Supplied data:
-- Opening Marker --

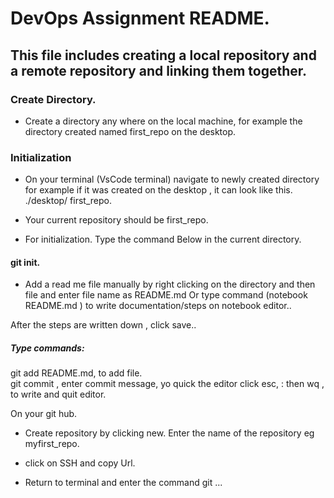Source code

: # DevOps Assignment README.


## This file includes creating a local repository and a remote repository and linking them together.


### Create Directory.
- Create a directory any where on the local machine, for example the directory created named first_repo on the desktop.

### Initialization
- On your terminal (VsCode terminal) navigate to newly created directory for example if it was created on the desktop , it can look like this.
./desktop/ first_repo.

- Your current repository should be first_repo.
- For initialization.
Type the command Below in the current directory.
#### git init.

- Add a read me file manually by right clicking on the directory and then file and enter file name as README.md
Or type command (notebook README.md ) to write documentation/steps on notebook editor..

After the steps are written down , click save..

##### Type commands: 
git add README.md, to add file.     
git commit , enter commit message, yo quick the editor click esc, : then wq , to write and quit editor.

On your git hub.
- Create repository by clicking new.
Enter the name of the repository eg myfirst_repo.

- click on SSH and copy Url.

- Return to terminal and enter the command
git ...





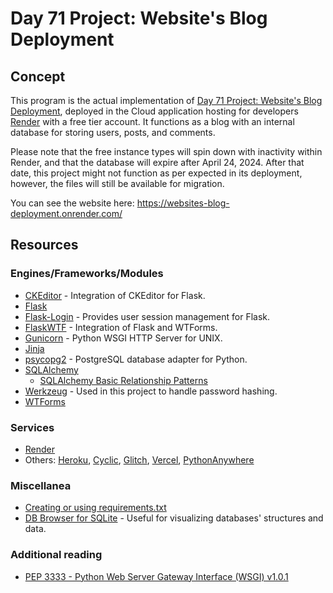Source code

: # Day 71 Project: Website's Blog Deployment

## Concept

This program is the actual implementation of [Day 71 Project: Website's Blog Deployment](https://github.com/RobertoLJr/100-days-of-python/tree/main/day-071-project-web-application-deployment), deployed in the Cloud
application hosting for developers [Render](https://render.com/) with a free tier account.
It functions as a blog with an internal database
for storing users, posts, and comments.

Please note that the free instance types will spin down with inactivity within Render,
and that the database will expire after April 24, 2024. After that date,
this project might not function as per expected in its deployment,
however, the files will still be available for migration.

You can see the website here: https://websites-blog-deployment.onrender.com/

## Resources

### Engines/Frameworks/Modules

- [CKEditor](https://flask-ckeditor.readthedocs.io/en/latest/) - Integration of CKEditor for Flask.
- [Flask](https://flask.palletsprojects.com/en/3.0.x/)
- [Flask-Login](https://flask-login.readthedocs.io/en/latest/) - Provides user session management for Flask.
- [FlaskWTF](https://flask-wtf.readthedocs.io/en/1.0.x/) - Integration of Flask and WTForms.
- [Gunicorn](https://gunicorn.org/) - Python WSGI HTTP Server for UNIX.
- [Jinja](https://jinja.palletsprojects.com/en/2.11.x/)
- [psycopg2](https://pypi.org/project/psycopg2/) - PostgreSQL database adapter for Python.
- [SQLAlchemy](https://www.sqlalchemy.org/)
  - [SQLAlchemy Basic Relationship Patterns](https://docs.sqlalchemy.org/en/20/orm/basic_relationships.html)
- [Werkzeug](https://werkzeug.palletsprojects.com/en/3.0.x/) - Used in this project to handle password hashing.
- [WTForms](https://wtforms.readthedocs.io/en/3.0.x/)

### Services

- [Render](https://render.com/)
- Others: [Heroku](https://www.heroku.com/home), [Cyclic](https://www.cyclic.sh/), [Glitch](https://glitch.com/), [Vercel](https://vercel.com/), [PythonAnywhere](https://www.pythonanywhere.com/)

### Miscellanea

- [Creating or using requirements.txt](https://docs.google.com/document/d/e/2PACX-1vRIW_TuZ6z0ASjAoxgJgmzjGYLCDx019tKvphaTwK_Za7fnMKywUuXI0-s5wr0nQI_gprm6J6y7L9rL/pub)
- [DB Browser for SQLite](https://sqlitebrowser.org/) - Useful for visualizing databases' structures and data.

### Additional reading

- [PEP 3333 - Python Web Server Gateway Interface (WSGI) v1.0.1](https://peps.python.org/pep-3333/)
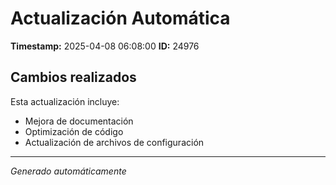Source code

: # Actualización Automática

**Timestamp:** 2025-04-08 06:08:00
**ID:** 24976

## Cambios realizados

Esta actualización incluye:
- Mejora de documentación
- Optimización de código
- Actualización de archivos de configuración

---
*Generado automáticamente*
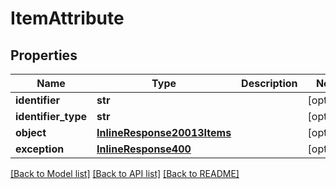 # ItemAttribute

## Properties
Name | Type | Description | Notes
------------ | ------------- | ------------- | -------------
**identifier** | **str** |  | [optional] 
**identifier_type** | **str** |  | [optional] 
**object** | [**InlineResponse20013Items**](InlineResponse20013Items.md) |  | [optional] 
**exception** | [**InlineResponse400**](InlineResponse400.md) |  | [optional] 

[[Back to Model list]](../README.md#documentation-for-models) [[Back to API list]](../README.md#documentation-for-api-endpoints) [[Back to README]](../README.md)


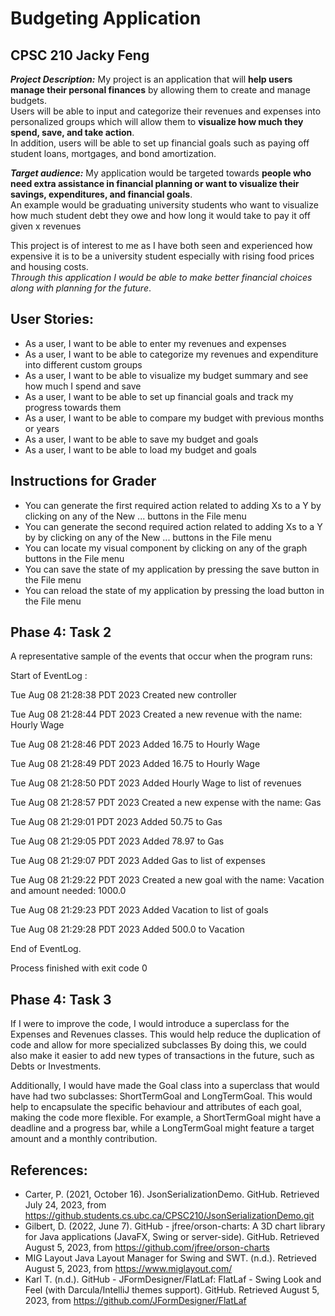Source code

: # Budgeting Application
## CPSC 210 Jacky Feng 

***Project Description:*** My project is an application that will **help users manage their personal finances** by allowing them to create and manage budgets.
<br> Users will be able to input and categorize their revenues and expenses into personalized groups which will allow them to **visualize how much they spend, save, and take action**. <br>
In addition, users will be able to set up financial goals such as paying off student loans, mortgages, and bond amortization.

***Target audience:*** My application would be targeted towards **people who need extra assistance in financial planning or want to visualize their savings, expenditures, and financial goals**.
<br>An example would be graduating university students who want to visualize how much student debt they owe and how long it would take to pay it off given x revenues

This project is of interest to me as I have both seen and experienced how expensive it is to be a university student especially with rising food prices and housing costs.
<br>*Through this application I would be able to make better financial choices along with planning for the future*.

## User Stories:

- As a user, I want to be able to enter my revenues and expenses 
- As a user, I want to be able to categorize my revenues and expenditure into different custom groups 
- As a user, I want to be able to visualize my budget summary and see how much I spend and save 
- As a user, I want to be able to set up financial goals and track my progress towards them
- As a user, I want to be able to compare my budget with previous months or years
- As a user, I want to be able to save my budget and goals
- As a user, I want to be able to load my budget and goals

## Instructions for Grader

- You can generate the first required action related to adding Xs to a Y by clicking on any of the New ... buttons in the File menu 
- You can generate the second required action related to adding Xs to a Y by by clicking on any of the New ... buttons in the File menu 
- You can locate my visual component by clicking on any of the graph buttons in the File menu
- You can save the state of my application by pressing the save button in the File menu
- You can reload the state of my application by pressing the load button in the File menu

## Phase 4: Task 2

A representative sample of the events that occur when the program runs:

Start of EventLog :

Tue Aug 08 21:28:38 PDT 2023 Created new controller

Tue Aug 08 21:28:44 PDT 2023 Created a new revenue with the name: Hourly Wage

Tue Aug 08 21:28:46 PDT 2023 Added 16.75 to Hourly Wage

Tue Aug 08 21:28:49 PDT 2023 Added 16.75 to Hourly Wage

Tue Aug 08 21:28:50 PDT 2023 Added Hourly Wage to list of revenues

Tue Aug 08 21:28:57 PDT 2023 Created a new expense with the name: Gas

Tue Aug 08 21:29:01 PDT 2023 Added 50.75 to Gas

Tue Aug 08 21:29:05 PDT 2023 Added 78.97 to Gas

Tue Aug 08 21:29:07 PDT 2023 Added Gas to list of expenses

Tue Aug 08 21:29:22 PDT 2023 Created a new goal with the name: Vacation and amount needed: 1000.0

Tue Aug 08 21:29:23 PDT 2023 Added Vacation to list of goals

Tue Aug 08 21:29:28 PDT 2023 Added 500.0 to Vacation

End of EventLog.

Process finished with exit code 0

## Phase 4: Task 3

If I were to improve the code, I would introduce a superclass for the Expenses and Revenues classes.
This would help reduce the duplication of code and allow for more specialized subclasses
By doing this, we could also make it easier to add new types of transactions in the future, such as Debts or
Investments.

Additionally, I would have made the Goal class into a superclass that would have had two subclasses:
ShortTermGoal and LongTermGoal. This would help to encapsulate the specific behaviour and attributes of each goal,
making the code more flexible. For example, a ShortTermGoal might have a deadline and a progress bar,
while a LongTermGoal might feature a target amount and a monthly contribution.

## References:

- Carter, P. (2021, October 16). JsonSerializationDemo. GitHub. Retrieved July 24, 2023, from https://github.students.cs.ubc.ca/CPSC210/JsonSerializationDemo.git
- Gilbert, D. (2022, June 7). GitHub - jfree/orson-charts: A 3D chart library for Java applications (JavaFX, Swing or server-side). GitHub. Retrieved August 5, 2023, from https://github.com/jfree/orson-charts
- MIG Layout Java Layout Manager for Swing and SWT. (n.d.). Retrieved August 5, 2023, from https://www.miglayout.com/
- Karl T. (n.d.). GitHub - JFormDesigner/FlatLaf: FlatLaf - Swing Look and Feel (with Darcula/IntelliJ themes support). GitHub. Retrieved August 5, 2023, from https://github.com/JFormDesigner/FlatLaf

-- Closing Marker --

Among the lines above, find those with the string "financial" and copy them.

Result:
In addition, users will be able to set up financial goals such as paying off student loans, mortgages, and bond amortization.
***Target audience:*** My application would be targeted towards **people who need extra assistance in financial planning or want to visualize their savings, expenditures, and financial goals**.
<br>*Through this application I would be able to make better financial choices along with planning for the future*.
- As a user, I want to be able to set up financial goals and track my progress towards them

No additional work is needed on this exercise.